▸ **INSTRUCTIONS FOR THE TASK**: All lines holding the string "niekto" should be copied from the data below.

*** Opening of GIVEN DATA ***

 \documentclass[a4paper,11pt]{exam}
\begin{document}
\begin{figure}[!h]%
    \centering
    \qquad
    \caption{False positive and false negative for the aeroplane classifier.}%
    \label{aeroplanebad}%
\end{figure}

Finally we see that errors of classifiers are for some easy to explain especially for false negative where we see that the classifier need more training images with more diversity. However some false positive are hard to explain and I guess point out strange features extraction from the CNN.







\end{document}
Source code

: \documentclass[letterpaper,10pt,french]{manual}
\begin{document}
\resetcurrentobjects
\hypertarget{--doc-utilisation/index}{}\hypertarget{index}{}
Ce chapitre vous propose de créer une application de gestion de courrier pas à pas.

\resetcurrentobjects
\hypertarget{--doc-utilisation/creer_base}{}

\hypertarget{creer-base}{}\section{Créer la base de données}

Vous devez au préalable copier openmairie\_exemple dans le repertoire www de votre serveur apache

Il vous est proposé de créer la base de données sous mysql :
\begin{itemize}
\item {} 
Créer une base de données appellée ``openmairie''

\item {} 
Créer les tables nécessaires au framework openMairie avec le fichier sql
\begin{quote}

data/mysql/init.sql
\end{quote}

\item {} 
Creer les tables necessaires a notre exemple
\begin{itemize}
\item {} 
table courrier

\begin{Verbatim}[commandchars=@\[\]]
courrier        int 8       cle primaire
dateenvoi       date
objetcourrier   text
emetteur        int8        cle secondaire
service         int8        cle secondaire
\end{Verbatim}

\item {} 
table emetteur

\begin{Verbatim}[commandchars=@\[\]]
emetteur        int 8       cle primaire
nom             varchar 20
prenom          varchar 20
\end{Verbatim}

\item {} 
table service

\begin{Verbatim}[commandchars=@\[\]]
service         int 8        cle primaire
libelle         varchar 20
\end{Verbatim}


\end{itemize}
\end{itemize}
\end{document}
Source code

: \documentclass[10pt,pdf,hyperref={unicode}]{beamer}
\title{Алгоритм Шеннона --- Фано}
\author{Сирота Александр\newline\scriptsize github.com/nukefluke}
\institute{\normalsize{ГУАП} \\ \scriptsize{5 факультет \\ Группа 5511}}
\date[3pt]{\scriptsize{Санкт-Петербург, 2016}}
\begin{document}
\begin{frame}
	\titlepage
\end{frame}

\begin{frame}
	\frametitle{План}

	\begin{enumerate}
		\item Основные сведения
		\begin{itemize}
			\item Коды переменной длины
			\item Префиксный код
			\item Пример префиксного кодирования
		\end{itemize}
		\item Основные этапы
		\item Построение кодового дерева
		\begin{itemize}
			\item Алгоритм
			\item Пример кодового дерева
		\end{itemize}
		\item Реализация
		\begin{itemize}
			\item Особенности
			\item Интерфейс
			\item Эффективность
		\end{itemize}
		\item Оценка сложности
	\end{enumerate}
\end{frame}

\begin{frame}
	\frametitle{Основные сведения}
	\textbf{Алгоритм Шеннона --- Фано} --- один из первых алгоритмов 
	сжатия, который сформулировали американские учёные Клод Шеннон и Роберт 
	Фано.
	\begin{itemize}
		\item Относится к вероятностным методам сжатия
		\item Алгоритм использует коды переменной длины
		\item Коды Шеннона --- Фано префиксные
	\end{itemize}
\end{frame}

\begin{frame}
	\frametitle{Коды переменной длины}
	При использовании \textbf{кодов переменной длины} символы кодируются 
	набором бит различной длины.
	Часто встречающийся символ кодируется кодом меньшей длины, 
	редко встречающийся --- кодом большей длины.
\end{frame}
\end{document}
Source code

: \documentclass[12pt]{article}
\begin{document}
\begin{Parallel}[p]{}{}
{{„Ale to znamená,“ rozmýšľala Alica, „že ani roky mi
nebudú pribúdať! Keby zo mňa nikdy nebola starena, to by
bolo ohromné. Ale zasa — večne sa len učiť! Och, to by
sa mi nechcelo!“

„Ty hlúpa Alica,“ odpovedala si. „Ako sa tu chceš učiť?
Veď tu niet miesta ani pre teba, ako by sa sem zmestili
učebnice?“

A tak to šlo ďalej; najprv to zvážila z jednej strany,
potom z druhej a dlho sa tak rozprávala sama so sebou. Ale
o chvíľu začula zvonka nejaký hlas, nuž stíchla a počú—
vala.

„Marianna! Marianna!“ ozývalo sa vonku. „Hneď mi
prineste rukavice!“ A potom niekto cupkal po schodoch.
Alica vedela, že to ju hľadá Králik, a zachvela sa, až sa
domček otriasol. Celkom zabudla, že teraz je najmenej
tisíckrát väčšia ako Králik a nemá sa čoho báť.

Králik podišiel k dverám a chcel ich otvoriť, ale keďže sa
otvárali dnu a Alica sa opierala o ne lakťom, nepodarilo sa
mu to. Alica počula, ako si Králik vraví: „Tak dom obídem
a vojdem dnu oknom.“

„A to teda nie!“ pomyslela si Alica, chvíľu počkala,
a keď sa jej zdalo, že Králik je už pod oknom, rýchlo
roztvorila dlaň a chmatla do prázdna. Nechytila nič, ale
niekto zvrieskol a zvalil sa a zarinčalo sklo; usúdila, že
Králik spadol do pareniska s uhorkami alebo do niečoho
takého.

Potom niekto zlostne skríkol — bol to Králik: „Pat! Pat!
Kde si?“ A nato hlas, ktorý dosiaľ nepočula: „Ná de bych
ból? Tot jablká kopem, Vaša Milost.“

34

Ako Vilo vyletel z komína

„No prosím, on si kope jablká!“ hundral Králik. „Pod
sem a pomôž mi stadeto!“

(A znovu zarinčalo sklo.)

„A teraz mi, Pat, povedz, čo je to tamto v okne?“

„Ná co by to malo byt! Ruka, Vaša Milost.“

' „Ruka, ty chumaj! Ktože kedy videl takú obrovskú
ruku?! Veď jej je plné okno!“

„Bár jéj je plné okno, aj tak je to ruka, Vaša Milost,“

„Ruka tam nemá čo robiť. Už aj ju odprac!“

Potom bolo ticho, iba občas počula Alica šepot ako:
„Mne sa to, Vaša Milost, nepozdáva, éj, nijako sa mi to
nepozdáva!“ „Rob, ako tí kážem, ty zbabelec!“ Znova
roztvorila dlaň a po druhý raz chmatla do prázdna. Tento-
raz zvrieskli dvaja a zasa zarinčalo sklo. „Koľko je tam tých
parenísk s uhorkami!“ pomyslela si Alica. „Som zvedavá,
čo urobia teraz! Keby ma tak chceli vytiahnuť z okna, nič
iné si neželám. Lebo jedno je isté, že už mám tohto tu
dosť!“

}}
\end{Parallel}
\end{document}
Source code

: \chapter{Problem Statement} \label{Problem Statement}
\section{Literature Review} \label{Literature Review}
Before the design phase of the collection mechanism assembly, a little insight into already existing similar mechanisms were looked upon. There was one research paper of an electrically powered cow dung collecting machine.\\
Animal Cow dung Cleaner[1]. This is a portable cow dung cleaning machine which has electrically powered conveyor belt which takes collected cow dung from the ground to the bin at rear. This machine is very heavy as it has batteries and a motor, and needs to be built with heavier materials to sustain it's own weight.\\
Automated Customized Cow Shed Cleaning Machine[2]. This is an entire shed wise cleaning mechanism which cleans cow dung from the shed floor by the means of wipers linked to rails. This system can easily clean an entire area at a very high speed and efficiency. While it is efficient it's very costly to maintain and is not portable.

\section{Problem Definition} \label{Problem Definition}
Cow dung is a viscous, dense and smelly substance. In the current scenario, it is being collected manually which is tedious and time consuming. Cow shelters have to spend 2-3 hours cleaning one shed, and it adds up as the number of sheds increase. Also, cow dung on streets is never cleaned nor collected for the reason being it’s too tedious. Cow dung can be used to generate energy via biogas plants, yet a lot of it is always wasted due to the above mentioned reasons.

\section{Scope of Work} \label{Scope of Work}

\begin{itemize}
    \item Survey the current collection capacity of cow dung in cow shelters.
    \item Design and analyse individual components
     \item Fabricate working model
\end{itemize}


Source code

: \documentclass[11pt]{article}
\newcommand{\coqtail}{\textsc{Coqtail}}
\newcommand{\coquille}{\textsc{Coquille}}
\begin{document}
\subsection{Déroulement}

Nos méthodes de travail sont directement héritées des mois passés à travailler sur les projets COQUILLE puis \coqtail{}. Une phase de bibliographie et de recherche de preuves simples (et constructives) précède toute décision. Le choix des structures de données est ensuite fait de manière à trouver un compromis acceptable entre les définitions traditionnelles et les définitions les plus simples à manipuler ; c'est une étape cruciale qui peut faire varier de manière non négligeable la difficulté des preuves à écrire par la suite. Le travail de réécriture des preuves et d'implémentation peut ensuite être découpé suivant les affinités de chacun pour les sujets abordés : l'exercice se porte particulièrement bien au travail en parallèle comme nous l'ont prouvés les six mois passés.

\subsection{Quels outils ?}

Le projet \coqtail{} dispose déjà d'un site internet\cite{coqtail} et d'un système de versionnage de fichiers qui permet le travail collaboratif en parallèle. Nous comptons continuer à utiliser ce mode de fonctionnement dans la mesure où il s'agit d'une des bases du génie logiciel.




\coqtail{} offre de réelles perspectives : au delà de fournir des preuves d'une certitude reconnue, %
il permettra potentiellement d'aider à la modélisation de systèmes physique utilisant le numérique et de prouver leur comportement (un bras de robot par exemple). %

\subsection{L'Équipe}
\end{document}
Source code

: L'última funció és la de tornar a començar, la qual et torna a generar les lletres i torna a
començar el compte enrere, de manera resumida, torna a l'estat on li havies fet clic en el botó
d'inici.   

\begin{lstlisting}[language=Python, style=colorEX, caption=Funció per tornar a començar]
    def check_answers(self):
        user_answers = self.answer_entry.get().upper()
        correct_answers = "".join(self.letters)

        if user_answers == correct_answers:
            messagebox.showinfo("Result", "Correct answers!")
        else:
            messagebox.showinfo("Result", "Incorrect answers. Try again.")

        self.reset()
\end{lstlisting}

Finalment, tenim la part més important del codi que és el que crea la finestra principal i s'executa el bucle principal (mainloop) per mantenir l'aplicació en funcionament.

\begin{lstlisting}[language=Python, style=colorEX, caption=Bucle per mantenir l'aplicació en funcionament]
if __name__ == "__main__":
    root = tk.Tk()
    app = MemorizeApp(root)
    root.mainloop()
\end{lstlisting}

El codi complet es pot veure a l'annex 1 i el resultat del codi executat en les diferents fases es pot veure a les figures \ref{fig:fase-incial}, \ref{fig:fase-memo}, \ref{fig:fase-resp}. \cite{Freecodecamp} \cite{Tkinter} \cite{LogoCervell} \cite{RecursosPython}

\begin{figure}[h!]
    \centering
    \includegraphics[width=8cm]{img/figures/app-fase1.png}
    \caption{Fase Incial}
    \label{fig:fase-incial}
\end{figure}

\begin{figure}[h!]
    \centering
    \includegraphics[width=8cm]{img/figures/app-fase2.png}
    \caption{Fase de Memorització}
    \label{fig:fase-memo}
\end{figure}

*** Close of GIVEN DATA ***

▸ **WRITTEN ANSWER**:
prineste rukavice!“ A potom niekto cupkal po schodoch.
niekto zvrieskol a zvalil sa a zarinčalo sklo; usúdila, že
Potom niekto zlostne skríkol — bol to Králik: „Pat! Pat!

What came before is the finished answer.